Suppose I do it the other way around, lifting the object from the ground ($h=0$) upwards and suppose I have to do it in two case scenarios:

A. Apply initial force $F_o \gt MG$ at $h=0$ for it to gain an initial velocity and then at $h>0$, $F(h) = MG$ such that it would only possess a constant velocity.

B. Apply a constant force $F>MG$ and $F-MG=F_n\lt MG$ from the ground upward. In this case, the object is gaining more speed and attains maximum velocity at $h$.

I was told that the work required would still be the same for these two cases, $MGH$, but I don't know if this is valid. I tried doing the same process as above but I get work close to $0$ for case A since the net force is $0$ for $h>0$, and for case B, $$\int_a^bF(x)dx = \int_0^hF(h)dh = F_n\int_0^hdh\lt MGH $$. Is this correct?

UPDATE:

Thank you for the reply. Also, I'm sorry for the late response. In the case of the object falling due to the pull of gravity, does it mean that the net work done is $0$ if suppose at $h=H$ and $h=0$, the velocities are both zero using the work-energy theorem? Also, I think it would be more beneficial to "make up" sub-cases for this scenario to further clarify not only my understanding but also for others who don't have the detailed knowledge regarding this topic. Let us assume that at $h=H$, the velocity of the object is 0, and then after gaining kinetic energy, the ball has attained positive velocity at the immediate point after dropping, call this $h = H_i\lt H$. At the point immediately prior to impact $h=H_f\gt 0$, the object should have attained maximum velocity so that at $h=0$, the object is already at rest. Also let the work done be a function of any pair of these four points: $$W=W(P_1,P_2)$$

Of these 6 possible pairs, the following 4 are considered to be the most rewarding: $(H,0)$,$(H,H_f)$,$(H_i,H_f)$,$(H_i,0)$. The work done across these pairs are: $$W(H,0)=0$$ since the initial and final velocities are the same. $$W(H,H_f)=MGH$$ This should be true since the object has lost all of its gravitational potential energy at $h=H_f$. $$0\lt W(H_i,H_f)<MGH$$ In this case $W(H_i,H_f)$ is close to $MGH$. Finally, $$W(H_i,0)<0$$ because the velocity at $H_i$ is greater than the velocity at $h=0$. Also $W(H_i,0)$ is close to 0.
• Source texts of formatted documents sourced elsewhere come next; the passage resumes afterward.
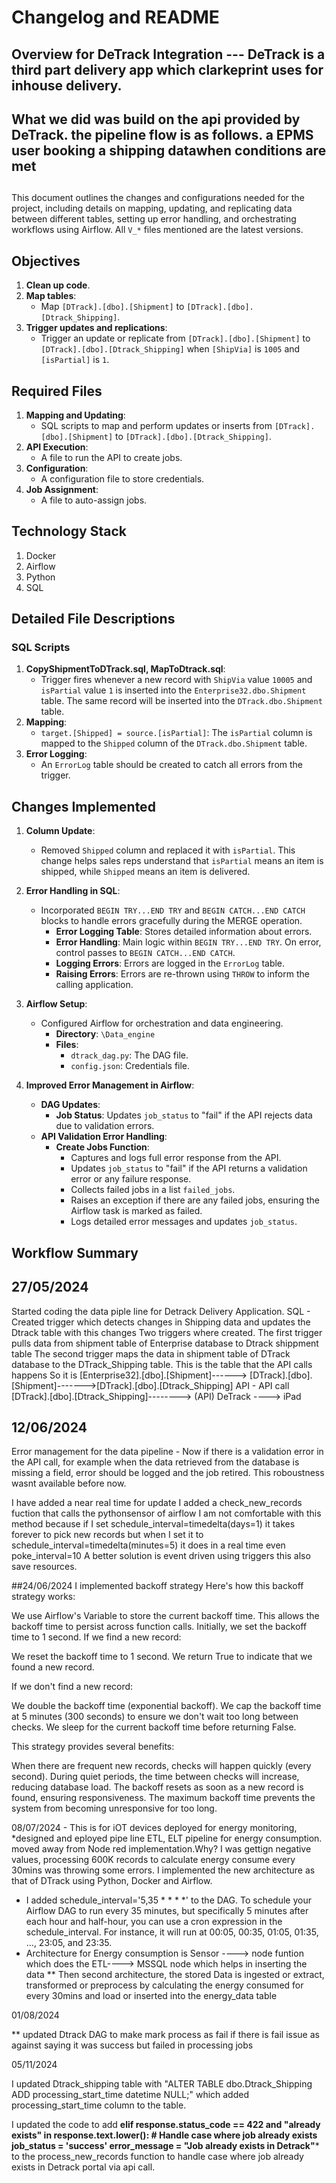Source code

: # Changelog and README

## Overview for DeTrack Integration --- DeTrack is a third part delivery app which clarkeprint uses for inhouse delivery. 
## What we did was build on the api provided by DeTrack. the pipeline flow is as follows. a EPMS user booking a shipping datawhen conditions are met
##
##
##
##
##
##

This document outlines the changes and configurations needed for the project, including details on mapping, updating, and replicating data between different tables, setting up error handling, and orchestrating workflows using Airflow. All `V_*` files mentioned are the latest versions.

## Objectives

1. **Clean up code**.
2. **Map tables**:
   - Map `[DTrack].[dbo].[Shipment]` to `[DTrack].[dbo].[Dtrack_Shipping]`.
3. **Trigger updates and replications**:
   - Trigger an update or replicate from `[DTrack].[dbo].[Shipment]` to `[DTrack].[dbo].[Dtrack_Shipping]` when `[ShipVia]` is `1005` and `[isPartial]` is `1`.

## Required Files

1. **Mapping and Updating**:
   - SQL scripts to map and perform updates or inserts from `[DTrack].[dbo].[Shipment]` to `[DTrack].[dbo].[Dtrack_Shipping]`.
2. **API Execution**:
   - A file to run the API to create jobs.
3. **Configuration**:
   - A configuration file to store credentials.
4. **Job Assignment**:
   - A file to auto-assign jobs.

## Technology Stack

1. Docker
2. Airflow
3. Python
4. SQL

## Detailed File Descriptions

### SQL Scripts

1. **CopyShipmentToDTrack.sql, MapToDtrack.sql**:
   - Trigger fires whenever a new record with `ShipVia` value `10005` and `isPartial` value `1` is inserted into the `Enterprise32.dbo.Shipment` table. The same record will be inserted into the `DTrack.dbo.Shipment` table.
2. **Mapping**:
   - `target.[Shipped] = source.[isPartial]`: The `isPartial` column is mapped to the `Shipped` column of the `DTrack.dbo.Shipment` table.
3. **Error Logging**:
   - An `ErrorLog` table should be created to catch all errors from the trigger.

## Changes Implemented

1. **Column Update**:
   - Removed `Shipped` column and replaced it with `isPartial`. This change helps sales reps understand that `isPartial` means an item is shipped, while `Shipped` means an item is delivered.

2. **Error Handling in SQL**:
   - Incorporated `BEGIN TRY...END TRY` and `BEGIN CATCH...END CATCH` blocks to handle errors gracefully during the MERGE operation.
     - **Error Logging Table**: Stores detailed information about errors.
     - **Error Handling**: Main logic within `BEGIN TRY...END TRY`. On error, control passes to `BEGIN CATCH...END CATCH`.
     - **Logging Errors**: Errors are logged in the `ErrorLog` table.
     - **Raising Errors**: Errors are re-thrown using `THROW` to inform the calling application.

3. **Airflow Setup**:
   - Configured Airflow for orchestration and data engineering.
     - **Directory**: `\Data_engine`
     - **Files**:
       - `dtrack_dag.py`: The DAG file.
       - `config.json`: Credentials file.

4. **Improved Error Management in Airflow**:
   - **DAG Updates**:
     - **Job Status**: Updates `job_status` to "fail" if the API rejects data due to validation errors.
   - **API Validation Error Handling**:
     - **Create Jobs Function**:
       - Captures and logs full error response from the API.
       - Updates `job_status` to "fail" if the API returns a validation error or any failure response.
       - Collects failed jobs in a list `failed_jobs`.
       - Raises an exception if there are any failed jobs, ensuring the Airflow task is marked as failed.
       - Logs detailed error messages and updates `job_status`.

## Workflow Summary

## 27/05/2024
Started coding the data piple line for Detrack Delivery Application.
SQL - Created trigger which detects changes in Shipping data and updates the Dtrack table with this changes
	Two triggers where created. The first trigger pulls data from shipment table of Enterprise database to Dtrack shippment table
	The second trigger maps the data in shipment table of DTrack database to the DTrack_Shipping table. This is the table that the API calls happens
	So it is [Enterprise32].[dbo].[Shipment]------> [DTrack].[dbo].[Shipment]------->[DTrack].[dbo].[Dtrack_Shipping]
API - API call [DTrack].[dbo].[Dtrack_Shipping]--------> (API) DeTrack ----> iPad



## 12/06/2024
Error management for the data pipeline - Now if there is a validation error in the API call, for example when the data retrieved from the database is missing a field,
error should be logged and the job retired. This roboustness wasnt available before now.

I have added a near real time for update I added a check_new_records fuction that calls the pythonsensor of airflow
I am not comfortable with this method because if I set schedule_interval=timedelta(days=1) it takes forever to pick new
records but when I set it to schedule_interval=timedelta(minutes=5) it does in a real time even poke_interval=10
A better solution is event driven using triggers this also save resources.


##24/06/2024
I implemented backoff strategy
Here's how this backoff strategy works:

We use Airflow's Variable to store the current backoff time. This allows the backoff time to persist across function calls.
Initially, we set the backoff time to 1 second.
If we find a new record:

We reset the backoff time to 1 second.
We return True to indicate that we found a new record.


If we don't find a new record:

We double the backoff time (exponential backoff).
We cap the backoff time at 5 minutes (300 seconds) to ensure we don't wait too long between checks.
We sleep for the current backoff time before returning False.

This strategy provides several benefits:

When there are frequent new records, checks will happen quickly (every second).
During quiet periods, the time between checks will increase, reducing database load.
The backoff resets as soon as a new record is found, ensuring responsiveness.
The maximum backoff time prevents the system from becoming unresponsive for too long.


08/07/2024 - This is for iOT devices deployed for energy monitoring, 
*designed and eployed pipe line ETL, ELT pipeline for energy consumption. moved away from Node red implementation.Why? I was gettign negative values,
processing 600K records to calculate energy consume every 30mins was throwing some errors. I implemented the new architecture as that of DTrack using Python,
Docker and Airflow.
* I added schedule_interval='5,35 * * * *' to the DAG. To schedule your Airflow DAG to run every 35 minutes, but specifically 5 minutes after each hour and half-hour, you can use a cron expression in the schedule_interval. For instance, it will run at 00:05, 00:35, 01:05, 01:35, ..., 23:05, and 23:35.
* Architecture for Energy consumption is Sensor ----> node funtion which does the ETL----> MSSQL node which helps in inserting the data
** Then second architecture, the stored Data is ingested or extract, transformed or preprocess by calculating the energy consumed for every 30mins and load or inserted into the energy_data table


01/08/2024

** updated Dtrack DAG to make mark process as fail if there is fail issue as against saying it was success but failed in processing jobs

05/11/2024

I updated Dtrack_shipping table with "ALTER TABLE dbo.Dtrack_Shipping ADD processing_start_time datetime NULL;" which added processing_start_time column to the table.

I updated the code to add **elif response.status_code == 422 and "already exists" in response.text.lower():
                    # Handle case where job already exists
                    job_status = 'success'
                    error_message = "Job already exists in Detrack"***
to the process_new_records function to handle case where job already exists in Detrack portal via api call.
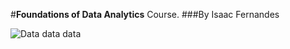 #**Foundations of Data Analytics** Course. 
###By Isaac Fernandes

![](dataNetwork.jpg "Data data data")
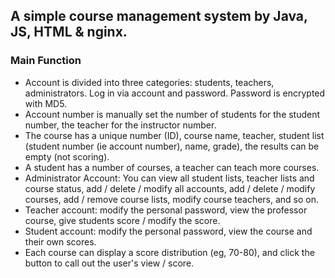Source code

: ## A simple course management system by Java, JS, HTML & nginx.

### Main Function

- Account is divided into three categories: students, teachers, administrators. Log in via account and password. Password is encrypted with MD5.
- Account number is manually set the number of students for the student number, the teacher for the instructor number.
- The course has a unique number (ID), course name, teacher, student list (student number (ie account number), name, grade), the results can be empty (not scoring).
- A student has a number of courses, a teacher can teach more courses.
- Administrator Account: You can view all student lists, teacher lists and course status, add / delete / modify all accounts, add / delete / modify courses, add / remove course lists, modify course teachers, and so on.
- Teacher account: modify the personal password, view the professor course, give students score / modify the score.
- Student account: modify the personal password, view the course and their own scores.
- Each course can display a score distribution (eg, 70-80), and click the button to call out the user's view / score.

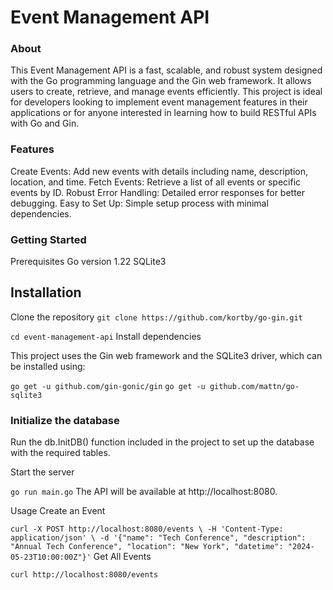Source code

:# Event Management API
### About
This Event Management API is a fast, scalable, and robust system designed with the Go programming language and the Gin web framework. It allows users to create, retrieve, and manage events efficiently. This project is ideal for developers looking to implement event management features in their applications or for anyone interested in learning how to build RESTful APIs with Go and Gin.

### Features
Create Events: Add new events with details including name, description, location, and time.
Fetch Events: Retrieve a list of all events or specific events by ID.
Robust Error Handling: Detailed error responses for better debugging.
Easy to Set Up: Simple setup process with minimal dependencies.

### Getting Started
Prerequisites
Go version 1.22
SQLite3

## Installation
Clone the repository
`git clone https://github.com/kortby/go-gin.git`


`cd event-management-api`
Install dependencies

This project uses the Gin web framework and the SQLite3 driver, which can be installed using:


`go get -u github.com/gin-gonic/gin`
`go get -u github.com/mattn/go-sqlite3`

### Initialize the database

Run the db.InitDB() function included in the project to set up the database with the required tables.

Start the server


`go run main.go`
The API will be available at http://localhost:8080.

Usage
Create an Event

`curl -X POST http://localhost:8080/events \
-H 'Content-Type: application/json' \
-d '{"name": "Tech Conference", "description": "Annual Tech Conference", "location": "New York", "datetime": "2024-05-23T10:00:00Z"}'`
Get All Events

`curl http://localhost:8080/events`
Plotting the Force-Distance graph (I can't show you sorry, you'll have to imagine it) and comparing the above results with the "more formal" definition of work previously considered $W=\int_a^b F(h)dh$, it appears that it is impossible to achieve the result of $W(H,0)=0$ and $W(H_i,0)\lt 0$ because no matter how I set up the integral for the above sub-cases, the result is always $MGH$, that is, the area under the curve of $F(h)$ is always equal to $MGH$ given that the net force on any point between the boundaries, $F(h)=MG$ and in the boundaries, $F(H)=MG$ and at $h=0$,$F(0)$ is greater in magnitude than $MG$ but oppositely directed to stop the object. Does this mean that $\int_a^b F(h)dh$ fails to describe "fully" the work done across two boundaries?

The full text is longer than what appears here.